# One liner quickies



## mklotz (Nov 7, 2007)

It's too cool to work in the shop today. (65 degF - Hey, I live in SoCal and "too cool" is defined as air temperature less than skin temperature.)

So, I decided to photo document some simple hints I've been meaning to pass along to one and all.

It's a lot easier to set your threading gage parallel to the work if you fit it with a small, extended V-block.







A tea strainer makes an excellent holder for degreasing small parts that might be easily lost.  This model opens like a clam shell by squeezing on the handles.






Shotgun cleaning swabs, fitted on a handle, are excellent for cleaning tailstock bores, etc..  The soft cotton fuzz has an almost magnetic attraction for even the tiniest swarf.
Good sizes are 12 gage and .410.  While at the gun store, pick up barrel cleaning brass brushes in various calibers.  They come with a threaded stud so it's easy to make handles for them.  Great for getting swarf out of freshly tapped holes, etc.






A small square block of steel, cut to the height of the lathe centerline above the top of the compound and made with a relieved bottom (so it doesn't rock) is a great device to set the height of lathe tools.  I use my fingernail as a comparator - the human finger is incredibly sensitive to minute height differences.






Cut off the head of a toothbrush and secure it to the side of the apron with a magnet so it bears on the lead screw.  As you thread, it will remove swarf ahead of the half-nuts.






Go to your local Home Depot and buy some grounding (earthing) clamps.  (They're meant to secure a ground wire to a pipe.)  They make perfect lathe dogs.  All you have to do is add a short driver rod into the already drilled 5/16" hole used to secure the wire.  A screw to hold the driver rod in place is already provided.






A piece of soft iron florist's wire in a MT holder makes a fine "parts catcher" when parting off small parts in the lathe.  Stick the device in the tailstock with the wire in the central hole of the part.  As you part off, the freed part(s) will be caught on the wire.  (The soft iron wire will break easily if, for some reason, it catches.  I've never had that happen, though.)

If the parts don't have a central hole, I have a solution for that too but that will have to wait for another cold snap.






Save those short lengths of stock and use them to make light duty custom hammer heads.  This one, made for jewelry work, has steel, aluminum and brass heads in a variety of shapes. 






Mounting a small lens to your prick punch will make it a lot easier to get the tip into the point where the scribe lines cross.






Buy a micrometer head and you can make your own custom micrometer for getting into tight areas.  This one features an adjustable size and the ability to use interchangeable anvils.  I used this a lot until I happened upon the Fowler 1/2" mike shown below.






Dremel sells an adjustable three-jaw chuck for their tools.  Buy one and make a handle for it and you have a swell little pin vise.  This one has a hollow handle so it can accommodate long work.  The spinner at the end is removable.


----------



## lugnut (Nov 7, 2007)

Marv I really like the little hammer you've shown,(why didn't I think of that)  the tooth brush idea I've aready used, I mounted one simular on the wheels of my wood cutting band saw to clean them off.  Keep the ideas coming.
Mel


----------



## Mcgyver (Nov 7, 2007)

Marv,good stuff, you are the idea man!  I like the thread gage tool especially


----------



## rake60 (Nov 7, 2007)

Marv I've had to deal with many engineers in my career as a machinist.

You are one of the very few who offers ideas that are so perfect for a 
real working machinist.  I have to think that is because you have actually
used and perfected the items.

The value of an engineer who's actually put his ideas practice with his own
hands is truly priceless, and Sooooooooooo rare!

Great stuff!  
Thanks for adding them here.

Rick


----------



## Bogstandard (Nov 8, 2007)

Marv,

WOW!

'nuff said

John


----------



## Ralph (Nov 8, 2007)

Marv,
   You never cease to amaze.

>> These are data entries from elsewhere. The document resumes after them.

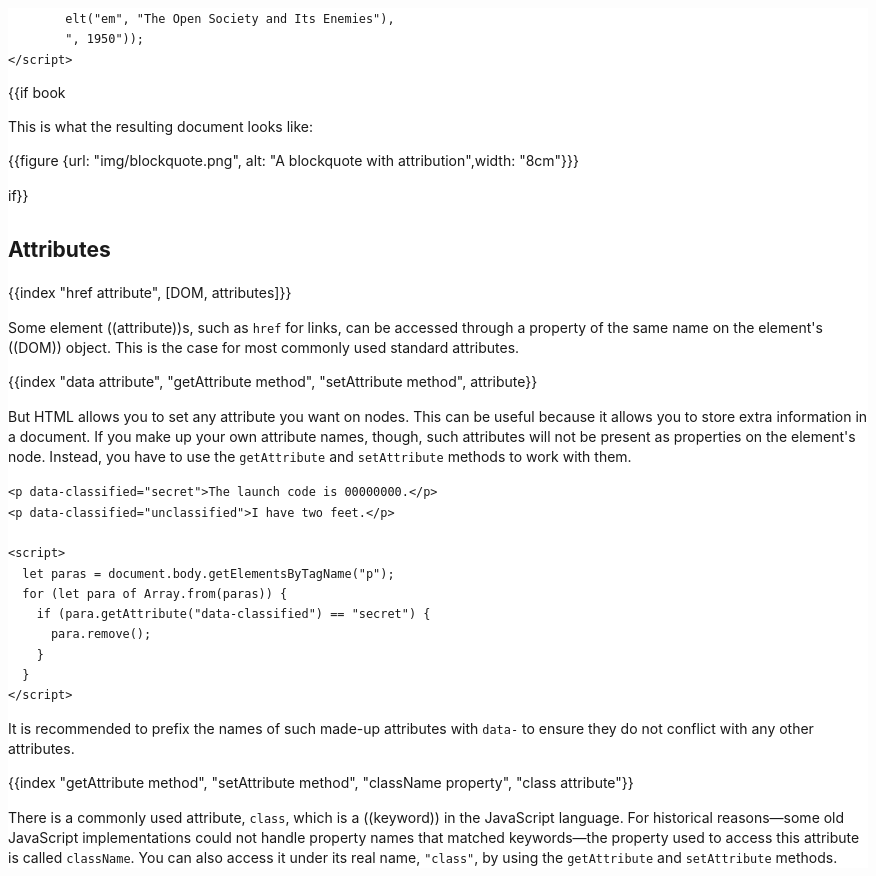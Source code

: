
 ```{lang: "text/html"}
        elt("em", "The Open Society and Its Enemies"),
        ", 1950"));
</script>
```

{{if book

This is what the resulting document looks like:

{{figure {url: "img/blockquote.png", alt: "A blockquote with attribution",width: "8cm"}}}

if}}

## Attributes

{{index "href attribute", [DOM, attributes]}}

Some element ((attribute))s, such as `href` for links, can be accessed
through a property of the same name on the element's ((DOM))
object. This is the case for most commonly used standard attributes.

{{index "data attribute", "getAttribute method", "setAttribute method", attribute}}

But HTML allows you to set any attribute you want on nodes. This can
be useful because it allows you to store extra information in a
document. If you make up your own attribute names, though, such
attributes will not be present as properties on the element's node.
Instead, you have to use the `getAttribute` and `setAttribute` methods
to work with them.

```{lang: "text/html"}
<p data-classified="secret">The launch code is 00000000.</p>
<p data-classified="unclassified">I have two feet.</p>

<script>
  let paras = document.body.getElementsByTagName("p");
  for (let para of Array.from(paras)) {
    if (para.getAttribute("data-classified") == "secret") {
      para.remove();
    }
  }
</script>
```

It is recommended to prefix the names of such made-up attributes with
`data-` to ensure they do not conflict with any other attributes.

{{index "getAttribute method", "setAttribute method", "className property", "class attribute"}}

There is a commonly used attribute, `class`, which is a ((keyword)) in
the JavaScript language. For historical reasons—some old JavaScript
implementations could not handle property names that matched
keywords—the property used to access this attribute is called
`className`. You can also access it under its real name, `"class"`, by
using the `getAttribute` and `setAttribute` methods.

Each and every one as simple as the lowly paper clip, but oh so helpful. Thanks for sharing your ideas and making me think. Hope I get to meet you at El Camino soon.


----------



## cfellows (Nov 8, 2007)

Thanks for sharing, Marv.  Lots of great ideas.  I'm gonna get started on one of those hammers this weekend!

Chuck


----------



## mklotz (Nov 8, 2007)

Thanks for the kind words, guys.  Being arguably the world's laziest guy, I really love making little odds and ends to make work easier.  Some of them are real disasters but once in a while something works.

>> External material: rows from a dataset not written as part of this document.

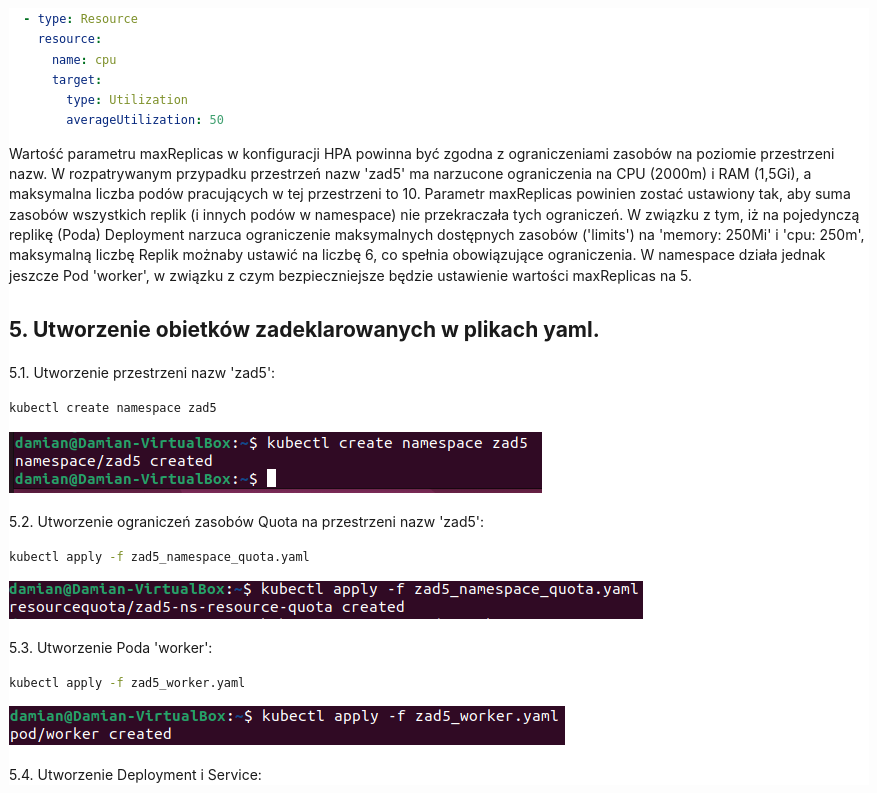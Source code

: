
 ```yaml
  - type: Resource
    resource:
      name: cpu
      target:
        type: Utilization
        averageUtilization: 50
```


Wartość parametru maxReplicas w konfiguracji HPA powinna być zgodna z ograniczeniami zasobów na poziomie przestrzeni nazw. W rozpatrywanym przypadku przestrzeń nazw 'zad5' ma narzucone ograniczenia na CPU (2000m) i RAM (1,5Gi), a maksymalna liczba podów pracujących w tej przestrzeni to 10.
Parametr maxReplicas powinien zostać ustawiony tak, aby suma zasobów wszystkich replik (i innych podów w namespace) nie przekraczała tych ograniczeń.
W związku z tym, iż na pojedynczą replikę (Poda) Deployment narzuca ograniczenie maksymalnych dostępnych zasobów ('limits') na 'memory: 250Mi' i 'cpu: 250m', maksymalną liczbę Replik możnaby ustawić na liczbę 6, co spełnia obowiązujące ograniczenia. W namespace działa jednak jeszcze Pod 'worker', w związku z czym bezpieczniejsze będzie ustawienie wartości maxReplicas na 5.


## 5. Utworzenie obietków zadeklarowanych w plikach yaml.

5.1. Utworzenie przestrzeni nazw 'zad5':

```bash
kubectl create namespace zad5
```

![lab5 image 1](img/1.png)

5.2. Utworzenie ograniczeń zasobów Quota na przestrzeni nazw 'zad5':

```bash
kubectl apply -f zad5_namespace_quota.yaml
```

![lab5 image 2](img/2.png)

5.3. Utworzenie Poda 'worker':

```bash
kubectl apply -f zad5_worker.yaml
```

![lab5 image 3](img/3.png)

5.4. Utworzenie Deployment i Service:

I had another reason for making this post.  Julian, in another thread, has been trying to encourage the lurkers to get in and contribute to the forum.  I wanted to make it clear that useful contributions to the board do not have to be exotic, complex engines that took weeks to complete.  Simple little shop hints and gadgets can make posts that are both entertaining and useful.

Rick,

You're right.  Every one of those things is something for which I've had a personal requirement and developed the thing shown to fill that niche.  When I work on an engine, I keep a list of all the tooling and gadgets that would have made the job easier.  When I finish the engine, I'm generally ready for a break from making tiny, fastidious parts.  So, I pick up my gadget list and do some low precision work for a while.  Then the tools and gadgets are ready to be used when I start the next major project.

Ralph,

Frazier Park to Torrance is quite a trek but we would certainly like to have you attend a SCHSM meeting.  You're probably aware of the club website.  Our meetings are the first Saturday of the month.


----------



## shred (Nov 8, 2007)

In a probably futile effort to out-simple Marv , heres a murky picture of a jig I threw together to do the dozens of #60 and #70 cross-drills of 1/16" and 3/32" rod that Elmer likes, especially on the Tall Vertical.

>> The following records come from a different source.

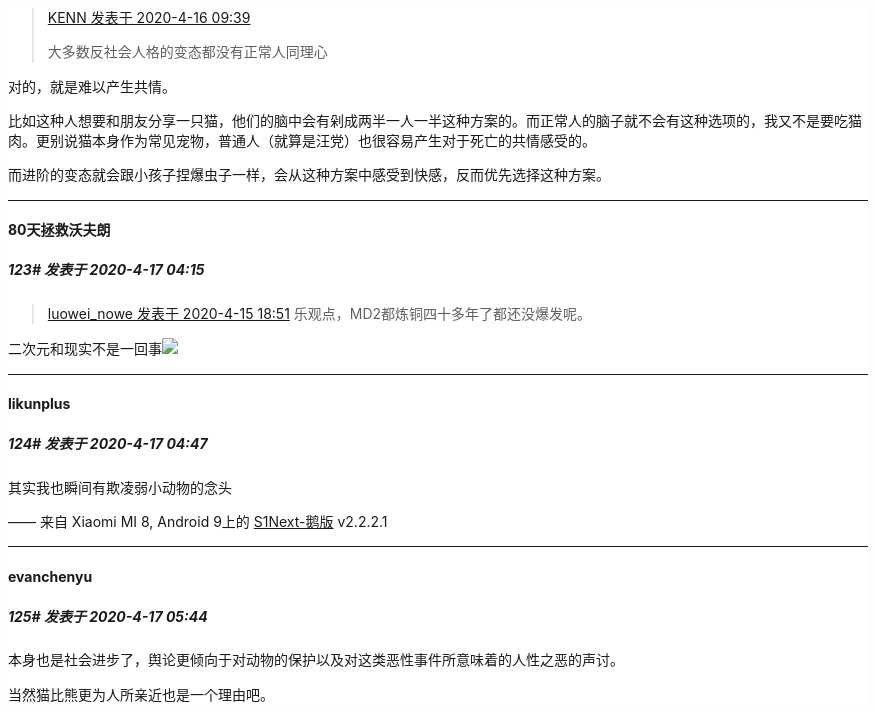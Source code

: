 

<blockquote><a href="httphttps://bbs.saraba1st.com/2b/forum.php?mod=redirect&amp;goto=findpost&amp;pid=47098171&amp;ptid=1924413" target="_blank">KENN 发表于 2020-4-16 09:39</a>

大多数反社会人格的变态都没有正常人同理心</blockquote>
对的，就是难以产生共情。


比如这种人想要和朋友分享一只猫，他们的脑中会有剁成两半一人一半这种方案的。而正常人的脑子就不会有这种选项的，我又不是要吃猫肉。更别说猫本身作为常见宠物，普通人（就算是汪党）也很容易产生对于死亡的共情感受的。


而进阶的变态就会跟小孩子捏爆虫子一样，会从这种方案中感受到快感，反而优先选择这种方案。







*****

####  80天拯救沃夫朗  
##### 123#       发表于 2020-4-17 04:15



<blockquote><a href="httphttps://bbs.saraba1st.com/2b/forum.php?mod=redirect&amp;goto=findpost&amp;pid=47099041&amp;ptid=1924413" target="_blank">luowei_nowe 发表于 2020-4-15 18:51</a>
乐观点，MD2都炼铜四十多年了都还没爆发呢。</blockquote>
二次元和现实不是一回事<img src="https://static.saraba1st.com/image/smiley/face2017/018.png" referrerpolicy="no-referrer">







*****

####  likunplus  
##### 124#       发表于 2020-4-17 04:47




其实我也瞬间有欺凌弱小动物的念头

—— 来自 Xiaomi MI 8, Android 9上的 [S1Next-鹅版](https://github.com/ykrank/S1-Next/releases) v2.2.2.1







*****

####  evanchenyu  
##### 125#       发表于 2020-4-17 05:44




本身也是社会进步了，舆论更倾向于对动物的保护以及对这类恶性事件所意味着的人性之恶的声讨。

当然猫比熊更为人所亲近也是一个理由吧。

Just a 0.050" V-groove in the top of a square block, and top plate to clamp it. Drill the lot through once with a slightly larger bit to make a bit of a guide / pocket 0.080" from one end. Straight stock can be stuck in under the plate from the back and pre-made bits like the arm shown can be stuck in the other way round, providing a nice clearance to hold a 1/16" plate to the pin.

Set the groove a useful distance from the edge to make finding it again easier.


----------



## mklotz (Nov 8, 2007)

Well, it's still chilly here in LA and my one-liners seem to have gone over fairly well so I documented a few more...

Low profile clamps for your V-blocks will prevent the clamp from interfering with the tool when you're working in close.






Liquid electrical tape is great stuff - especially when you forget to put the heat shrink on before soldering the joint like I seem to do.  Available at most home supply stores, it has another interesting use.  Dip the tips of your tweezers in it.  When dry it is a bit tacky and works beautifully for preventing small parts from 'sproinging' across the room.






Hand chasing shapes on the lathe is a very good way to make decorative (i.e., not dimensionally critical) parts.  Gravers are the traditional tool but it's easy to make a holder for standard 1/8" tool bits.  Simply mill a 1/8" slot in some 1/2" aluminum.  Round off the corners so a piece of 1/2" square tube will slip over.  Tap the tube for some setscrews to lock the tool bit in place.  Grind tool to suit.  (As an aside, this is also a very convenient device to hold these small tool bits for grinding - no more burned fingers.)






Make a small cap to attach a piece of optical fiber to one of those ubiquitous one AA battery pocket flashlights with the halon bulb and you've got a super illuminator for inspecting bores - firearms or otherwise.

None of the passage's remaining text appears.